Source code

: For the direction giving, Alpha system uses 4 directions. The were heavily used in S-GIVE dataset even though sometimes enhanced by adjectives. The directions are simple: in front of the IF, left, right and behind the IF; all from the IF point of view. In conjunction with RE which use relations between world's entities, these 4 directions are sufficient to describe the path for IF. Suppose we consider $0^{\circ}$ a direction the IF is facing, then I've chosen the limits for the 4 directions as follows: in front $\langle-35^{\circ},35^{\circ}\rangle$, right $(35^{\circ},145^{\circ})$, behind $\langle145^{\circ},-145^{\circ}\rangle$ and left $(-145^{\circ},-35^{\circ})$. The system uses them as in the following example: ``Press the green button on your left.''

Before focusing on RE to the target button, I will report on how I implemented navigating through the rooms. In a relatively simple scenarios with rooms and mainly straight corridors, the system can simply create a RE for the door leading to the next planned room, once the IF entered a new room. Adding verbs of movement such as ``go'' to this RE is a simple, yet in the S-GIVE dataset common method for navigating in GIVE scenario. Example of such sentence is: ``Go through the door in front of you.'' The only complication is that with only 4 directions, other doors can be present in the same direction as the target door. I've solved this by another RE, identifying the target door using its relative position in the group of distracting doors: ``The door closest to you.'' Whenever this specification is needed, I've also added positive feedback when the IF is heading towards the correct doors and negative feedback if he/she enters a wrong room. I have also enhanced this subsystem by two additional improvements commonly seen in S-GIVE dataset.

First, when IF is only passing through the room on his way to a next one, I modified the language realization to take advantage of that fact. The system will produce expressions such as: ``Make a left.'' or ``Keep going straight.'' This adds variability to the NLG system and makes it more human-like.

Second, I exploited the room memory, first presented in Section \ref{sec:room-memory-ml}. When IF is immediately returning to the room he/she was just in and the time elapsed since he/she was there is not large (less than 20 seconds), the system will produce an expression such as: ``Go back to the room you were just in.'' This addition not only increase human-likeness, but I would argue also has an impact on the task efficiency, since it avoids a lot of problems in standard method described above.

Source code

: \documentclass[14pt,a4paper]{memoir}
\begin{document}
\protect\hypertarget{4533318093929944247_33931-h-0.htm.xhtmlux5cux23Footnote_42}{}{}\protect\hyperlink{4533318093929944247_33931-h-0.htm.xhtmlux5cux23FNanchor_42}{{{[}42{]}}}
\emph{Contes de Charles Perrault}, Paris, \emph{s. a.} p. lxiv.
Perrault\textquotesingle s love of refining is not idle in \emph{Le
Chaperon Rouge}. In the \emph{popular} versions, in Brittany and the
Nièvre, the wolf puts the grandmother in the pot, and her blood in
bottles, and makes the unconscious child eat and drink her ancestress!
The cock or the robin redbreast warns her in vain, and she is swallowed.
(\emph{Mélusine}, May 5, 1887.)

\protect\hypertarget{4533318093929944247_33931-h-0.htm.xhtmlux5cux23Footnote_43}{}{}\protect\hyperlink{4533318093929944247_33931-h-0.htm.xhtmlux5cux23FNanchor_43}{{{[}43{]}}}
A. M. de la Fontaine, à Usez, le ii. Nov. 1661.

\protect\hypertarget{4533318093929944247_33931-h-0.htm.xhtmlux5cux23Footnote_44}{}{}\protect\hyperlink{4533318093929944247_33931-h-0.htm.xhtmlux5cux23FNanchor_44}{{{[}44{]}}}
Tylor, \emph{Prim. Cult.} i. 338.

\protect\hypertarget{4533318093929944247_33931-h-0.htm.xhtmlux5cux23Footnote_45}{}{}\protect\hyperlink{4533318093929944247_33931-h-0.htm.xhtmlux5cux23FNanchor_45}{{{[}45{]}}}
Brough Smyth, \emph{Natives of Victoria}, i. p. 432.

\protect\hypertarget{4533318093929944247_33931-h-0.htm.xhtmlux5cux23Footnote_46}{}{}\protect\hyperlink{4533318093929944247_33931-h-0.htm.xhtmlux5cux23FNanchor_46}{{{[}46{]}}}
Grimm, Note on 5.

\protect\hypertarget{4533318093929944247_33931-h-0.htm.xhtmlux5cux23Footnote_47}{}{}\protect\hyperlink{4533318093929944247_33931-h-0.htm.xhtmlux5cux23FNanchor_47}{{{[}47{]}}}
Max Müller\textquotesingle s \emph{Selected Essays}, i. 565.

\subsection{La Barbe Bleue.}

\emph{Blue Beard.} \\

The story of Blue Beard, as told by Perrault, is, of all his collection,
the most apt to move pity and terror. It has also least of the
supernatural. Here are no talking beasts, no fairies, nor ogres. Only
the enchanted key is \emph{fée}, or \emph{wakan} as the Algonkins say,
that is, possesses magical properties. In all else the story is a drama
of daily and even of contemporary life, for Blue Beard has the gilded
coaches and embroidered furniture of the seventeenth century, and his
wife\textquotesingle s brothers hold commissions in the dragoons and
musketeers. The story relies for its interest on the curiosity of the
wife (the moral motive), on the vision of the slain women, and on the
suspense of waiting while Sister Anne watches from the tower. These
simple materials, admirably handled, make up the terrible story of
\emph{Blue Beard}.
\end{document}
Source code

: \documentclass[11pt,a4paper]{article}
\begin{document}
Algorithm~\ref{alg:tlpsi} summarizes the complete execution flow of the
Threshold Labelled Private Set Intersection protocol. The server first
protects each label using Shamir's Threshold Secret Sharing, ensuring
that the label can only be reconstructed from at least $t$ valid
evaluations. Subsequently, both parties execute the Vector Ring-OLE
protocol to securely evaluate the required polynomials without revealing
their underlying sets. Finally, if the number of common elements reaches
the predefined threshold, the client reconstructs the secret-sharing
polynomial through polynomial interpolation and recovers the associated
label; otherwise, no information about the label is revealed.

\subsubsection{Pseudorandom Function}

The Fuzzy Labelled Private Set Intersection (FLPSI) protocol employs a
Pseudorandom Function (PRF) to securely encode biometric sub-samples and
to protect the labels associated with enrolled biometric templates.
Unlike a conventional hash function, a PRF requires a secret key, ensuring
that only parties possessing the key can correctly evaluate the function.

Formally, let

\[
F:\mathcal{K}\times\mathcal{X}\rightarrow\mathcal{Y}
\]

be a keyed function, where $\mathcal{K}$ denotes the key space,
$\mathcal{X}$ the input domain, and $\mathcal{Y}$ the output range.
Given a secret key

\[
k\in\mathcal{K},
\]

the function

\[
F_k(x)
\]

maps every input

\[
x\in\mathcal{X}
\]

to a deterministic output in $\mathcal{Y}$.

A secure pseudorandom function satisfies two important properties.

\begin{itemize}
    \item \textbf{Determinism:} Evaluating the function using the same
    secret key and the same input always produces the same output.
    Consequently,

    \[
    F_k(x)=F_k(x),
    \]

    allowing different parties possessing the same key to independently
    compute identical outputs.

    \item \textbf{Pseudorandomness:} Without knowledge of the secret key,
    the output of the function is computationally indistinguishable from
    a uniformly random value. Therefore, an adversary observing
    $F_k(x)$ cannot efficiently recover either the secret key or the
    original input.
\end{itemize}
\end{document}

* * * * *

What is needed: Each line of the data is to be retyped exactly as shown.

Solution to the exercise:
Source code

: For the direction giving, Alpha system uses 4 directions. The were heavily used in S-GIVE dataset even though sometimes enhanced by adjectives. The directions are simple: in front of the IF, left, right and behind the IF; all from the IF point of view. In conjunction with RE which use relations between world's entities, these 4 directions are sufficient to describe the path for IF. Suppose we consider $0^{\circ}$ a direction the IF is facing, then I've chosen the limits for the 4 directions as follows: in front $\langle-35^{\circ},35^{\circ}\rangle$, right $(35^{\circ},145^{\circ})$, behind $\langle145^{\circ},-145^{\circ}\rangle$ and left $(-145^{\circ},-35^{\circ})$. The system uses them as in the following example: ``Press the green button on your left.''

Before focusing on RE to the target button, I will report on how I implemented navigating through the rooms. In a relatively simple scenarios with rooms and mainly straight corridors, the system can simply create a RE for the door leading to the next planned room, once the IF entered a new room. Adding verbs of movement such as ``go'' to this RE is a simple, yet in the S-GIVE dataset common method for navigating in GIVE scenario. Example of such sentence is: ``Go through the door in front of you.'' The only complication is that with only 4 directions, other doors can be present in the same direction as the target door. I've solved this by another RE, identifying the target door using its relative position in the group of distracting doors: ``The door closest to you.'' Whenever this specification is needed, I've also added positive feedback when the IF is heading towards the correct doors and negative feedback if he/she enters a wrong room. I have also enhanced this subsystem by two additional improvements commonly seen in S-GIVE dataset.

First, when IF is only passing through the room on his way to a next one, I modified the language realization to take advantage of that fact. The system will produce expressions such as: ``Make a left.'' or ``Keep going straight.'' This adds variability to the NLG system and makes it more human-like.

Second, I exploited the room memory, first presented in Section \ref{sec:room-memory-ml}. When IF is immediately returning to the room he/she was just in and the time elapsed since he/she was there is not large (less than 20 seconds), the system will produce an expression such as: ``Go back to the room you were just in.'' This addition not only increase human-likeness, but I would argue also has an impact on the task efficiency, since it avoids a lot of problems in standard method described above.

Source code

: \documentclass[14pt,a4paper]{memoir}
\begin{document}
\protect\hypertarget{4533318093929944247_33931-h-0.htm.xhtmlux5cux23Footnote_42}{}{}\protect\hyperlink{4533318093929944247_33931-h-0.htm.xhtmlux5cux23FNanchor_42}{{{[}42{]}}}
\emph{Contes de Charles Perrault}, Paris, \emph{s. a.} p. lxiv.
Perrault\textquotesingle s love of refining is not idle in \emph{Le
Chaperon Rouge}. In the \emph{popular} versions, in Brittany and the
Nièvre, the wolf puts the grandmother in the pot, and her blood in
bottles, and makes the unconscious child eat and drink her ancestress!
The cock or the robin redbreast warns her in vain, and she is swallowed.
(\emph{Mélusine}, May 5, 1887.)

\protect\hypertarget{4533318093929944247_33931-h-0.htm.xhtmlux5cux23Footnote_43}{}{}\protect\hyperlink{4533318093929944247_33931-h-0.htm.xhtmlux5cux23FNanchor_43}{{{[}43{]}}}
A. M. de la Fontaine, à Usez, le ii. Nov. 1661.

\protect\hypertarget{4533318093929944247_33931-h-0.htm.xhtmlux5cux23Footnote_44}{}{}\protect\hyperlink{4533318093929944247_33931-h-0.htm.xhtmlux5cux23FNanchor_44}{{{[}44{]}}}
Tylor, \emph{Prim. Cult.} i. 338.

\protect\hypertarget{4533318093929944247_33931-h-0.htm.xhtmlux5cux23Footnote_45}{}{}\protect\hyperlink{4533318093929944247_33931-h-0.htm.xhtmlux5cux23FNanchor_45}{{{[}45{]}}}
Brough Smyth, \emph{Natives of Victoria}, i. p. 432.

\protect\hypertarget{4533318093929944247_33931-h-0.htm.xhtmlux5cux23Footnote_46}{}{}\protect\hyperlink{4533318093929944247_33931-h-0.htm.xhtmlux5cux23FNanchor_46}{{{[}46{]}}}
Grimm, Note on 5.

\protect\hypertarget{4533318093929944247_33931-h-0.htm.xhtmlux5cux23Footnote_47}{}{}\protect\hyperlink{4533318093929944247_33931-h-0.htm.xhtmlux5cux23FNanchor_47}{{{[}47{]}}}
Max Müller\textquotesingle s \emph{Selected Essays}, i. 565.

\subsection{La Barbe Bleue.}

\emph{Blue Beard.} \\

The story of Blue Beard, as told by Perrault, is, of all his collection,
the most apt to move pity and terror. It has also least of the
supernatural. Here are no talking beasts, no fairies, nor ogres. Only
the enchanted key is \emph{fée}, or \emph{wakan} as the Algonkins say,
that is, possesses magical properties. In all else the story is a drama
of daily and even of contemporary life, for Blue Beard has the gilded
coaches and embroidered furniture of the seventeenth century, and his
wife\textquotesingle s brothers hold commissions in the dragoons and
musketeers. The story relies for its interest on the curiosity of the
wife (the moral motive), on the vision of the slain women, and on the
suspense of waiting while Sister Anne watches from the tower. These
simple materials, admirably handled, make up the terrible story of
\emph{Blue Beard}.
\end{document}
Source code

: \documentclass[11pt,a4paper]{article}
\begin{document}
Algorithm~\ref{alg:tlpsi} summarizes the complete execution flow of the
Threshold Labelled Private Set Intersection protocol. The server first
protects each label using Shamir's Threshold Secret Sharing, ensuring
that the label can only be reconstructed from at least $t$ valid
evaluations. Subsequently, both parties execute the Vector Ring-OLE
protocol to securely evaluate the required polynomials without revealing
their underlying sets. Finally, if the number of common elements reaches
the predefined threshold, the client reconstructs the secret-sharing
polynomial through polynomial interpolation and recovers the associated
label; otherwise, no information about the label is revealed.

\subsubsection{Pseudorandom Function}

The Fuzzy Labelled Private Set Intersection (FLPSI) protocol employs a
Pseudorandom Function (PRF) to securely encode biometric sub-samples and
to protect the labels associated with enrolled biometric templates.
Unlike a conventional hash function, a PRF requires a secret key, ensuring
that only parties possessing the key can correctly evaluate the function.

Formally, let

\[
F:\mathcal{K}\times\mathcal{X}\rightarrow\mathcal{Y}
\]

be a keyed function, where $\mathcal{K}$ denotes the key space,
$\mathcal{X}$ the input domain, and $\mathcal{Y}$ the output range.
Given a secret key

\[
k\in\mathcal{K},
\]

the function

\[
F_k(x)
\]

maps every input

\[
x\in\mathcal{X}
\]

to a deterministic output in $\mathcal{Y}$.

A secure pseudorandom function satisfies two important properties.

\begin{itemize}
    \item \textbf{Determinism:} Evaluating the function using the same
    secret key and the same input always produces the same output.
    Consequently,

    \[
    F_k(x)=F_k(x),
    \]

    allowing different parties possessing the same key to independently
    compute identical outputs.

    \item \textbf{Pseudorandomness:} Without knowledge of the secret key,
    the output of the function is computationally indistinguishable from
    a uniformly random value. Therefore, an adversary observing
    $F_k(x)$ cannot efficiently recover either the secret key or the
    original input.
\end{itemize}
\end{document}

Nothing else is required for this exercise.